Not all of them, though. There’s one clear type of player where the Fans and the algorithms disagree, and it’s probably a telling area, given what we know about the fine line between hope irrational exuberance. That type of player? Prospects.

To illustrate this point, I pulled the hitter projections from both the Fans and the Steamer system off of the site, dumped them side by side, and then added a column for player age. I deflated the Fans totals in order to put them on the same scale as Steamer, then sorted by the age column. I then broke the 326 players on the spreadsheet into five bour bins: 24 and under, 25-28, 29-33, and then 34 and up. This gives us approximately even sized groups (both in number of players and projected plate appearances) for both young and old, and then also in pre-prime and post-prime.

Here are the total WAR projections from both Steamer and the Fans for all four groups.

Group Number PA Fans WAR Steamer WAR Fans WAR/600 Steamer WAR/600
< =24 45 23,298 115 100 3.0 2.6
25-28 118 60,827 250 245 2.5 2.4
29-33 122 66,810 298 308 2.7 2.8
>=34 40 20,064 71 79 2.1 2.4

While Steamer projects each group to produce at roughly the same rate regardless of age — keep in mind, fans generally don’t project bench players and scrubs, so we’re only dealing with the ~11 best position players on each team — the fans believe that the best performing group is actually those with the least amount of Major League service time, and the worst players are the ones with the largest data samples to pull from.

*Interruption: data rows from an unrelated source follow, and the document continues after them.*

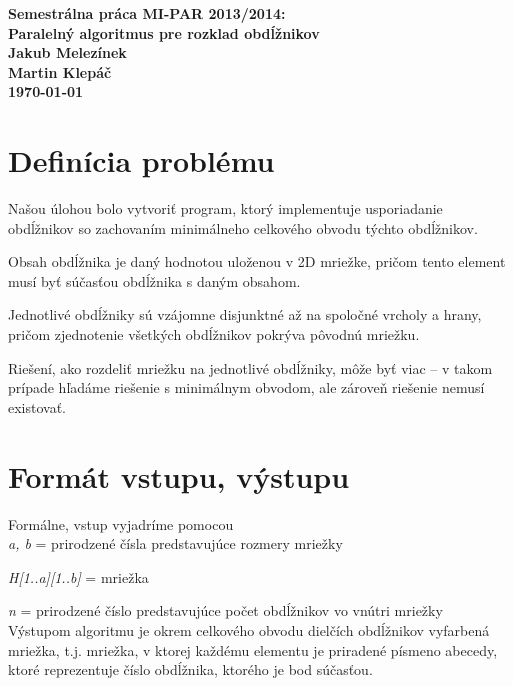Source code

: \documentclass[slovak]{article}
\begin{document}
\begin{center}
\bf Semestrálna práca MI-PAR 2013/2014:\\[5mm]
    Paralelný algoritmus pre rozklad obdĺžnikov\\[5mm]
       Jakub Melezínek\\
       Martin Klepáč\\[2mm]
\today
\end{center}

\section{Definícia problému}

Našou úlohou bolo vytvoriť program, ktorý implementuje usporiadanie obdĺžnikov so zachovaním minimálneho celkového obvodu týchto obdĺžnikov.

Obsah obdĺžnika je daný hodnotou uloženou v 2D mriežke, pričom tento element musí byť súčasťou obdĺžnika s daným obsahom.

Jednotlivé obdĺžniky sú vzájomne disjunktné až na spoločné vrcholy a hrany, pričom zjednotenie všetkých obdĺžnikov pokrýva pôvodnú mriežku.

Riešení, ako rozdeliť mriežku na jednotlivé obdĺžniky, môže byť viac -- v takom prípade hľadáme riešenie s minimálnym obvodom, ale zároveň riešenie nemusí existovať.


\section{Formát vstupu, výstupu}

Formálne, vstup vyjadríme pomocou \\ 

\emph{a, b} = prirodzené čísla predstavujúce rozmery mriežky

\emph{H[1..a][1..b]} = mriežka

\emph{n} = prirodzené číslo predstavujúce počet obdĺžnikov vo vnútri mriežky \\

Výstupom algoritmu je okrem celkového obvodu dielčích obdĺžnikov vyfarbená mriežka, t.j. mriežka, v ktorej každému elementu je priradené písmeno abecedy, ktoré reprezentuje číslo obdĺžnika, ktorého je bod súčasťou.
\end{document}
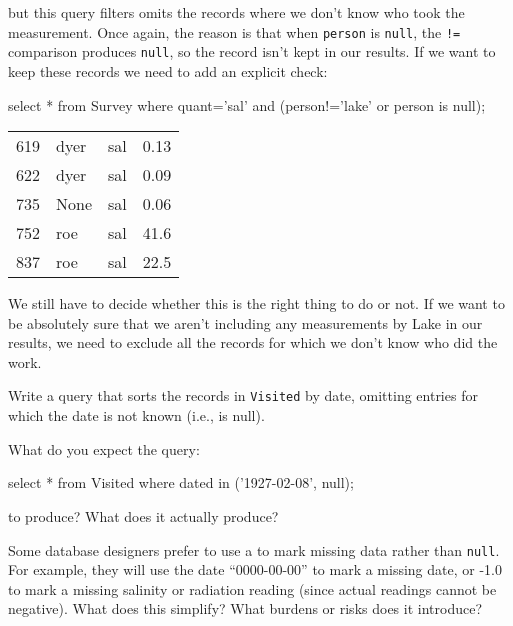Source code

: \documentclass{book}
\begin{document}
but this query filters omits the records where we don't know who took
the measurement. Once again, the reason is that when \texttt{person} is
\texttt{null}, the \texttt{!=} comparison produces \texttt{null}, so the
record isn't kept in our results. If we want to keep these records we
need to add an explicit check:

\begin{VerbIn}
select * from Survey where quant='sal' and (person!='lake' or person is null);
\end{VerbIn}

\begin{tabular}{llll}
619 & dyer & sal & 0.13 \\
622 & dyer & sal & 0.09 \\
735 & None & sal & 0.06 \\
752 & roe & sal & 41.6 \\
837 & roe & sal & 22.5 \\
\end{tabular}

We still have to decide whether this is the right thing to do or not. If
we want to be absolutely sure that we aren't including any measurements
by Lake in our results, we need to exclude all the records for which we
don't know who did the work.

\begin{challenge}
  Write a query that sorts the records in \texttt{Visited} by date,
  omitting entries for which the date is not known (i.e., is null).
\end{challenge}

\begin{challenge}
  What do you expect the query:

\begin{VerbIn}
select * from Visited where dated in ('1927-02-08', null);
\end{VerbIn}

  to produce? What does it actually produce?
\end{challenge}

\begin{challenge}
  Some database designers prefer to use a
   to mark missing data
  rather than \texttt{null}. For example, they will use the date
  ``0000-00-00'' to mark a missing date, or -1.0 to mark a missing
  salinity or radiation reading (since actual readings cannot be
  negative). What does this simplify? What burdens or risks does it
  introduce?
\end{challenge}
\end{document}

During the prime ages of 25-33, the fans and Steamer don’t really disagree much at all, at least in the aggregate. Sure, there are some established players like Miguel Cabrera where the two sides differ, but the big gaps are almost all found among the very young. Here are the 16 players that the Fans project for at least +1 WAR more than Steamer, even after deflating the total projections to put them on the same scale:

Name PA Fans WAR Steamer WAR Diff Age
Bryce Harper 678 5.1 3.0 2.1 20
Jurickson Profar 476 2.9 0.9 2.0 20
Franklin Gutierrez 518 2.4 0.7 1.7 30
Dustin Ackley 693 3.7 2.2 1.5 25
Andrelton Simmons 608 3.9 2.4 1.5 23
Desmond Jennings 673 4.2 2.9 1.3 26
Michael Saunders 586 2.1 0.8 1.3 26
Manny Machado 579 3.1 1.9 1.2 20
Jean Segura 528 2.1 0.9 1.2 23
Yonder Alonso 638 2.1 0.9 1.2 26
Alex Gordon 696 5.1 4.0 1.1 29
Brett Lawrie 609 4.8 3.7 1.1 23
Jason Kipnis 681 3.8 2.7 1.1 26
Joey Votto 654 6.7 5.7 1.0 29
Billy Hamilton 344 1.6 0.6 1.0 22

The average age of those 16 players? 24.5 years old. Gutierrez is the only guy on the list not in his twenties, and then after Votto and Gordon, nobody is over 26. Harper, Profar, and Machado are the only three 20-year-olds that the Fans projected, and all three show up on the list of guys that the fans like far more than Steamer. In fact, of the 25 players in the projection that are listed as 23 or younger, the fans are higher on 20 of them, and the entire difference between the two systems in the < =24 crowd can actually be found in those 23-and-under players, as the two systems are in almost perfect agreement on total WAR for players headed into their age-24 season. The gap is most pronounced when talking about the game's elite prospects. On a per 600 plate appearances basis, the fans project Mike Zunino to be every bit as good as Albert Pujols. They see Manny Machado as the equal of Jose Reyes, Jurickson Profar able to match the performance of Jay Bruce, and Oscar Taveras is already as good as B.J. Upton. Steamer is not nearly as bullish on those four, grading them out as no better than average players, falling well short of the expected production of established stars.

Part of being a fan is dreaming about what could be in the future. It is much easier to dream about improvement from a talented young star-in-the-making than it is to dream about positive regression to the mean from an aging player coming off his worst season. Only one of those two things is exciting. But, as much fun as it might be to dream about how good Profar could be, it’s also useful to have a reality check like Steamer around to tell everyone to not get too carried away.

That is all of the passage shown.